Week-to-week is mostly noise — minor changes in hydration, sleep, lighting, or facial expression can produce more visible variation than the underlying collagen remodeling does in any seven-day window. Month-to-month is much more reliable. I recommend doing a batch review at the end of week 4, week 8, week 12, week 18, and week 26 rather than trying to read change in any single Sunday's photo. The pattern emerges only when you stack four or more in sequence.

What is the boring middle and how long does it last?

I use the phrase to describe weeks 2 through 4, the period where the early post-procedure tightness has faded, the underlying tenderness is healing, and your face looks indistinguishable from your pre-procedure baseline. It is the most discouraging stretch of the timeline and also the most universal. Almost every patient I have spoken with describes some version of it. The diary is most valuable here because it forces you to wait for evidence rather than reacting to the absence of immediate change.

Did the result keep improving past month three?

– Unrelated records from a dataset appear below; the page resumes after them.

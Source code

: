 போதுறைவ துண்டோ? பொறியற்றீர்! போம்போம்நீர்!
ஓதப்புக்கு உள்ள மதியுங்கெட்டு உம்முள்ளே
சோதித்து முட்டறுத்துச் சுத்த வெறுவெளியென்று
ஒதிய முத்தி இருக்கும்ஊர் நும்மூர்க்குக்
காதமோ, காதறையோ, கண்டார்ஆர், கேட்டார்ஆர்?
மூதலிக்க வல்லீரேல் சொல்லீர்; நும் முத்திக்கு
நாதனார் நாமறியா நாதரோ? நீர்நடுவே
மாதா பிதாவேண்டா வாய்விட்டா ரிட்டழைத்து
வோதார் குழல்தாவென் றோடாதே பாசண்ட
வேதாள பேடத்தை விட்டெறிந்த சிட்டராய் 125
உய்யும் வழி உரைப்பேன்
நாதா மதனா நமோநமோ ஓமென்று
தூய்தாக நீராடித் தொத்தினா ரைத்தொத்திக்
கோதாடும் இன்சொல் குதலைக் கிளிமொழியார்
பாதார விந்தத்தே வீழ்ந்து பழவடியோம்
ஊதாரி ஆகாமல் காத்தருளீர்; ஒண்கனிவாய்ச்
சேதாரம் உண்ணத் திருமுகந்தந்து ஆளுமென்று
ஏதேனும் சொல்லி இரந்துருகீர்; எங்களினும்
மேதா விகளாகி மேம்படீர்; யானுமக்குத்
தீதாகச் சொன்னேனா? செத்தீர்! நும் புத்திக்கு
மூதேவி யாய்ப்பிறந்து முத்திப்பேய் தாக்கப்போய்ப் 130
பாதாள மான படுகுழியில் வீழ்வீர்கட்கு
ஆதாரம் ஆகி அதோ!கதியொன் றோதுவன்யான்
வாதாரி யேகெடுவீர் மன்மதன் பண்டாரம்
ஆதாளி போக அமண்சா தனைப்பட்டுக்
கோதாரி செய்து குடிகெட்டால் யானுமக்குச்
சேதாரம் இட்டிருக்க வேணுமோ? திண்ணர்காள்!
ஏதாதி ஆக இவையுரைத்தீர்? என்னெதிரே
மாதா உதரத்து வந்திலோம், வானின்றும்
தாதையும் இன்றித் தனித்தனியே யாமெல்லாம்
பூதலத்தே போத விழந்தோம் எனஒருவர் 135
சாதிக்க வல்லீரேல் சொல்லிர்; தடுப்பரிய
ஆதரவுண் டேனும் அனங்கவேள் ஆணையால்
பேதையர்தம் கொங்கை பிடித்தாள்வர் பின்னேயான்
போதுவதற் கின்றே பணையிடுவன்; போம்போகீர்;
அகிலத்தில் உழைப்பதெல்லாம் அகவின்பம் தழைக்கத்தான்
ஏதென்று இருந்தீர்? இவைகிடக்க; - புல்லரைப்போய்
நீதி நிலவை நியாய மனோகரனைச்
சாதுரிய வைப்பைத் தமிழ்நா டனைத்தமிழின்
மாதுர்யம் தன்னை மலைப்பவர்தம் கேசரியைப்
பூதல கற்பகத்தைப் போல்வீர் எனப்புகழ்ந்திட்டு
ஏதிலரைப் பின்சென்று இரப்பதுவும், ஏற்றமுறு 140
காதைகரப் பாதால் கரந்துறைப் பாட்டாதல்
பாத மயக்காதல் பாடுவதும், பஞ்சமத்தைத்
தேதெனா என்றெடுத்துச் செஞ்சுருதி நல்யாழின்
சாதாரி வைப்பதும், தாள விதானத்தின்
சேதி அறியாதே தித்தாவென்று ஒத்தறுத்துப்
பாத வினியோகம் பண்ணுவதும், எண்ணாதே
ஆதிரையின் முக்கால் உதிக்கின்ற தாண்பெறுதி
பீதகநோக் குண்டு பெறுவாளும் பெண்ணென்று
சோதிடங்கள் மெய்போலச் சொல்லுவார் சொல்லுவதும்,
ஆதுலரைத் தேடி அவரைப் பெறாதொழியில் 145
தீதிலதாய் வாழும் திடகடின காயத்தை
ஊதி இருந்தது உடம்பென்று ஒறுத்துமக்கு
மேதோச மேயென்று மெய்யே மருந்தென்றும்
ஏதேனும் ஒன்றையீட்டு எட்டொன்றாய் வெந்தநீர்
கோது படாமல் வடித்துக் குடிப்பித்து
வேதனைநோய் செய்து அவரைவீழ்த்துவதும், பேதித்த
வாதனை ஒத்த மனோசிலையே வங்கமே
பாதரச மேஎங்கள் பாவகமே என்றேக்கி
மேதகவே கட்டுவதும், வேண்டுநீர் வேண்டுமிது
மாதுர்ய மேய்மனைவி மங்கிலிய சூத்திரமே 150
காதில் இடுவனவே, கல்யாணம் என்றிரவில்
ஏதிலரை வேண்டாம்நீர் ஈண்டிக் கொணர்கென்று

Modestly. In all three rounds I tracked, an additional 10 to 15 percent of the total visible result settled in between month 3 and month 6, with the texture of the skin and the crispness of the jawline continuing to refine slowly. Beyond month six, my photos showed essentially a stable result with no further measurable improvement and no regression. Individual response varies meaningfully, and the only reliable way to know your own settle curve is to keep the diary.

Should I share my diary photos with my clinic?

Yes, especially if you have any concern about the response. The clinic in Gangnam I work with welcomes patient photos at the month-three and month-six follow-up because it gives them better data than relying on memory or a single in-clinic photo. If you are thinking about a touch-up around the 12-to-18-month window, the diary becomes essential — it is the only honest record you will have of how the result held over time, and it makes the maintenance conversation a real conversation rather than a guess.